YOUR GOAL ▸
Return, without pictures, the lines from the start of the data through the one that contains "10 & 0 & 0 & 0".

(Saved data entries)
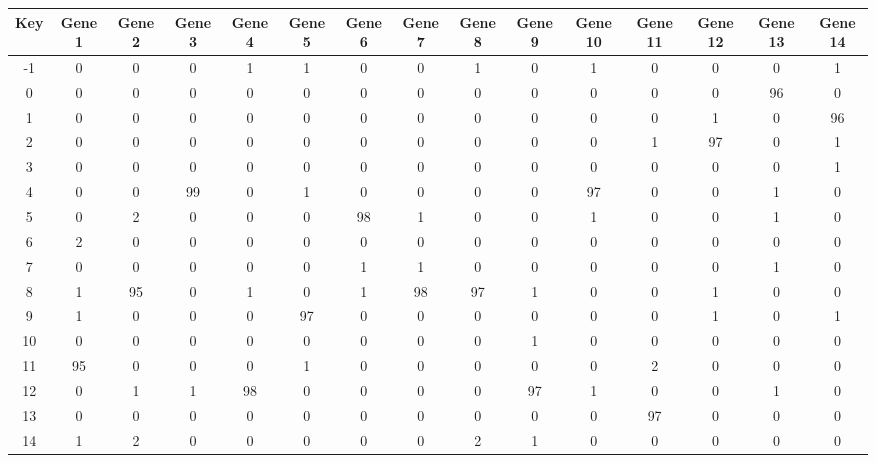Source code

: \begin{tabular}{|c|c|c|c|c|c|c|c|c|c|c|c|c|c|c|}
\hline
Key & Gene 1 & Gene 2 & Gene 3 & Gene 4 & Gene 5 & Gene 6 & Gene 7 & Gene 8 & Gene 9 & Gene 10 & Gene 11 & Gene 12 & Gene 13 & Gene 14 \\
\hline
-1 & 0 & 0 & 0 & 1 & 1 & 0 & 0 & 1 & 0 & 1 & 0 & 0 & 0 & 1 \\
0 & 0 & 0 & 0 & 0 & 0 & 0 & 0 & 0 & 0 & 0 & 0 & 0 & 96 & 0 \\
1 & 0 & 0 & 0 & 0 & 0 & 0 & 0 & 0 & 0 & 0 & 0 & 1 & 0 & 96 \\
2 & 0 & 0 & 0 & 0 & 0 & 0 & 0 & 0 & 0 & 0 & 1 & 97 & 0 & 1 \\
3 & 0 & 0 & 0 & 0 & 0 & 0 & 0 & 0 & 0 & 0 & 0 & 0 & 0 & 1 \\
4 & 0 & 0 & 99 & 0 & 1 & 0 & 0 & 0 & 0 & 97 & 0 & 0 & 1 & 0 \\
5 & 0 & 2 & 0 & 0 & 0 & 98 & 1 & 0 & 0 & 1 & 0 & 0 & 1 & 0 \\
6 & 2 & 0 & 0 & 0 & 0 & 0 & 0 & 0 & 0 & 0 & 0 & 0 & 0 & 0 \\
7 & 0 & 0 & 0 & 0 & 0 & 1 & 1 & 0 & 0 & 0 & 0 & 0 & 1 & 0 \\
8 & 1 & 95 & 0 & 1 & 0 & 1 & 98 & 97 & 1 & 0 & 0 & 1 & 0 & 0 \\
9 & 1 & 0 & 0 & 0 & 97 & 0 & 0 & 0 & 0 & 0 & 0 & 1 & 0 & 1 \\
10 & 0 & 0 & 0 & 0 & 0 & 0 & 0 & 0 & 1 & 0 & 0 & 0 & 0 & 0 \\
11 & 95 & 0 & 0 & 0 & 1 & 0 & 0 & 0 & 0 & 0 & 2 & 0 & 0 & 0 \\
12 & 0 & 1 & 1 & 98 & 0 & 0 & 0 & 0 & 97 & 1 & 0 & 0 & 1 & 0 \\
13 & 0 & 0 & 0 & 0 & 0 & 0 & 0 & 0 & 0 & 0 & 97 & 0 & 0 & 0 \\
14 & 1 & 2 & 0 & 0 & 0 & 0 & 0 & 2 & 1 & 0 & 0 & 0 & 0 & 0 \\
\hline
\end{tabular}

SOLUTION ▸
Source code

: \begin{tabular}{|c|c|c|c|c|c|c|c|c|c|c|c|c|c|c|}
\hline
Key & Gene 1 & Gene 2 & Gene 3 & Gene 4 & Gene 5 & Gene 6 & Gene 7 & Gene 8 & Gene 9 & Gene 10 & Gene 11 & Gene 12 & Gene 13 & Gene 14 \\
\hline
-1 & 0 & 0 & 0 & 1 & 1 & 0 & 0 & 1 & 0 & 1 & 0 & 0 & 0 & 1 \\
0 & 0 & 0 & 0 & 0 & 0 & 0 & 0 & 0 & 0 & 0 & 0 & 0 & 96 & 0 \\
1 & 0 & 0 & 0 & 0 & 0 & 0 & 0 & 0 & 0 & 0 & 0 & 1 & 0 & 96 \\
2 & 0 & 0 & 0 & 0 & 0 & 0 & 0 & 0 & 0 & 0 & 1 & 97 & 0 & 1 \\
3 & 0 & 0 & 0 & 0 & 0 & 0 & 0 & 0 & 0 & 0 & 0 & 0 & 0 & 1 \\
4 & 0 & 0 & 99 & 0 & 1 & 0 & 0 & 0 & 0 & 97 & 0 & 0 & 1 & 0 \\
5 & 0 & 2 & 0 & 0 & 0 & 98 & 1 & 0 & 0 & 1 & 0 & 0 & 1 & 0 \\
6 & 2 & 0 & 0 & 0 & 0 & 0 & 0 & 0 & 0 & 0 & 0 & 0 & 0 & 0 \\
7 & 0 & 0 & 0 & 0 & 0 & 1 & 1 & 0 & 0 & 0 & 0 & 0 & 1 & 0 \\
8 & 1 & 95 & 0 & 1 & 0 & 1 & 98 & 97 & 1 & 0 & 0 & 1 & 0 & 0 \\
9 & 1 & 0 & 0 & 0 & 97 & 0 & 0 & 0 & 0 & 0 & 0 & 1 & 0 & 1 \\
10 & 0 & 0 & 0 & 0 & 0 & 0 & 0 & 0 & 1 & 0 & 0 & 0 & 0 & 0 \\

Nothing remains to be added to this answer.